[[ DATA FOR THIS EXERCISE open ]]

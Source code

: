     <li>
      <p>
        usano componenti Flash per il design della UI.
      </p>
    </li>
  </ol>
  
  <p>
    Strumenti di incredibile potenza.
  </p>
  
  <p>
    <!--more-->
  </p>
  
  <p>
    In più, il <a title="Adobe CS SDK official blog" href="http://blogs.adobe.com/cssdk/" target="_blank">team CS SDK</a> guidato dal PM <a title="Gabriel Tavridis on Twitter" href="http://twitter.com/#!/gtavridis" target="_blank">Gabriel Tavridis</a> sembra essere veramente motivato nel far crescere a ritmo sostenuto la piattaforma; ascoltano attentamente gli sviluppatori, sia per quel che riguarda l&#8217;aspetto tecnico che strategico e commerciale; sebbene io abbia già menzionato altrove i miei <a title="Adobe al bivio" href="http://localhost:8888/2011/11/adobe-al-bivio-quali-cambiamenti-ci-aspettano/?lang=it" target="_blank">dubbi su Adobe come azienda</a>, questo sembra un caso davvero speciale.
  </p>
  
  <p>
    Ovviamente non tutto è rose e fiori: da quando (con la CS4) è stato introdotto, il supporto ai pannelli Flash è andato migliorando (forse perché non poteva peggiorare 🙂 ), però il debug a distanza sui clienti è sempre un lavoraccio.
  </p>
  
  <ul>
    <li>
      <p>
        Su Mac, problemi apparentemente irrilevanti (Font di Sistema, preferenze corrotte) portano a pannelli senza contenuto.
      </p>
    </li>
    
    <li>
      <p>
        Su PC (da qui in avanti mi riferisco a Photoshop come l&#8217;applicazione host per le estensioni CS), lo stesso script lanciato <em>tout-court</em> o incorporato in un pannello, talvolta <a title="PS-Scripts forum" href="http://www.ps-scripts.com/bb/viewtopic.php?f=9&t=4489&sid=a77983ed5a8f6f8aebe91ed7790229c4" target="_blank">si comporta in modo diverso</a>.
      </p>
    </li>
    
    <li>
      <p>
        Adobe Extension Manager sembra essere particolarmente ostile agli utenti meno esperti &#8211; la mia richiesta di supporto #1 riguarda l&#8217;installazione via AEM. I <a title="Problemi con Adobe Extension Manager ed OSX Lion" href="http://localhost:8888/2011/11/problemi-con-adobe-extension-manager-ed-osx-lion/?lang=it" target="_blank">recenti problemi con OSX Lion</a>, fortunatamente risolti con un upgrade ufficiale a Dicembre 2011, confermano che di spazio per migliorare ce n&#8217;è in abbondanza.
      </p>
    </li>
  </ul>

[[ DATA FOR THIS EXERCISE closed ]]

## WORK REQUIRED
The records above should be duplicated in full, exactly as given.

## EXERCISE RESULT
Source code

:     <li>
      <p>
        usano componenti Flash per il design della UI.
      </p>
    </li>
  </ol>
  
  <p>
    Strumenti di incredibile potenza.
  </p>
  
  <p>
    <!--more-->
  </p>
  
  <p>
    In più, il <a title="Adobe CS SDK official blog" href="http://blogs.adobe.com/cssdk/" target="_blank">team CS SDK</a> guidato dal PM <a title="Gabriel Tavridis on Twitter" href="http://twitter.com/#!/gtavridis" target="_blank">Gabriel Tavridis</a> sembra essere veramente motivato nel far crescere a ritmo sostenuto la piattaforma; ascoltano attentamente gli sviluppatori, sia per quel che riguarda l&#8217;aspetto tecnico che strategico e commerciale; sebbene io abbia già menzionato altrove i miei <a title="Adobe al bivio" href="http://localhost:8888/2011/11/adobe-al-bivio-quali-cambiamenti-ci-aspettano/?lang=it" target="_blank">dubbi su Adobe come azienda</a>, questo sembra un caso davvero speciale.
  </p>
  
  <p>
    Ovviamente non tutto è rose e fiori: da quando (con la CS4) è stato introdotto, il supporto ai pannelli Flash è andato migliorando (forse perché non poteva peggiorare 🙂 ), però il debug a distanza sui clienti è sempre un lavoraccio.
  </p>
  
  <ul>
    <li>
      <p>
        Su Mac, problemi apparentemente irrilevanti (Font di Sistema, preferenze corrotte) portano a pannelli senza contenuto.
      </p>
    </li>
    
    <li>
      <p>
        Su PC (da qui in avanti mi riferisco a Photoshop come l&#8217;applicazione host per le estensioni CS), lo stesso script lanciato <em>tout-court</em> o incorporato in un pannello, talvolta <a title="PS-Scripts forum" href="http://www.ps-scripts.com/bb/viewtopic.php?f=9&t=4489&sid=a77983ed5a8f6f8aebe91ed7790229c4" target="_blank">si comporta in modo diverso</a>.
      </p>
    </li>
    
    <li>
      <p>
        Adobe Extension Manager sembra essere particolarmente ostile agli utenti meno esperti &#8211; la mia richiesta di supporto #1 riguarda l&#8217;installazione via AEM. I <a title="Problemi con Adobe Extension Manager ed OSX Lion" href="http://localhost:8888/2011/11/problemi-con-adobe-extension-manager-ed-osx-lion/?lang=it" target="_blank">recenti problemi con OSX Lion</a>, fortunatamente risolti con un upgrade ufficiale a Dicembre 2011, confermano che di spazio per migliorare ce n&#8217;è in abbondanza.
      </p>
    </li>
  </ul>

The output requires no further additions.